Items from a dataset:
>>>>
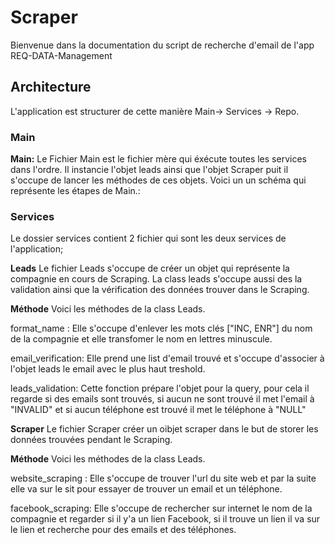 # Scraper

Bienvenue dans la documentation du script de recherche d'email de l'app REQ-DATA-Management

## Architecture

L'application est structurer de cette manière Main-> Services -> Repo.

### Main

**Main:** Le Fichier Main est le fichier mère qui éxécute toutes les services dans l'ordre. Il instancie l'objet leads ainsi que l'objet Scraper puit il s'occupe de lancer les méthodes de ces objets. Voici un un schéma qui représente les étapes de Main.:

### Services

Le dossier services contient 2 fichier qui sont les deux services de l'application;

**Leads**
Le fichier Leads s'occupe de créer un objet qui représente la compagnie en cours de Scraping.
La class leads s'occupe aussi des la validation ainsi que la vérification des données trouver dans le Scraping.

**Méthode**
Voici les méthodes de la class Leads.

format_name : Elle s'occupe d'enlever les mots clés ["INC, ENR"] du nom de la compagnie et elle transfomer le nom en lettres minuscule.

email_verification: Elle prend une list d'email trouvé et s'occupe d'associer à l'objet leads le email avec le plus haut treshold.

leads_validation: Cette fonction prépare l'objet pour la query, pour cela il regarde si des emails sont trouvés, si aucun ne sont trouvé il met l'email à "INVALID" et si aucun téléphone est trouvé il met le téléphone à "NULL"

**Scraper**
Le fichier Scraper créer un oibjet scraper dans le but de storer les données trouvées pendant le Scraping.

**Méthode**
Voici les méthodes de la class Leads.

website_scraping : Elle s'occupe de trouver l'url du site web et par la suite elle va sur le sit pour essayer de trouver un email et un téléphone.

facebook_scraping: Elle s'occupe de rechercher sur internet le nom de la compagnie et regarder si il y'a un lien Facebook, si il trouve un lien il va sur le lien et recherche pour des emails et des téléphones.
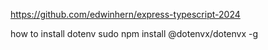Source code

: https://github.com/edwinhern/express-typescript-2024


how to install dotenv
sudo npm install @dotenvx/dotenvx -g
<<<<
• [WHAT YOU ARE ASKED TO DO]
Among the lines of the data, find every one that holds "représente" and copy it.

• [ANSWER SPACE]
**Main:** Le Fichier Main est le fichier mère qui éxécute toutes les services dans l'ordre. Il instancie l'objet leads ainsi que l'objet Scraper puit il s'occupe de lancer les méthodes de ces objets. Voici un un schéma qui représente les étapes de Main.:
Le fichier Leads s'occupe de créer un objet qui représente la compagnie en cours de Scraping.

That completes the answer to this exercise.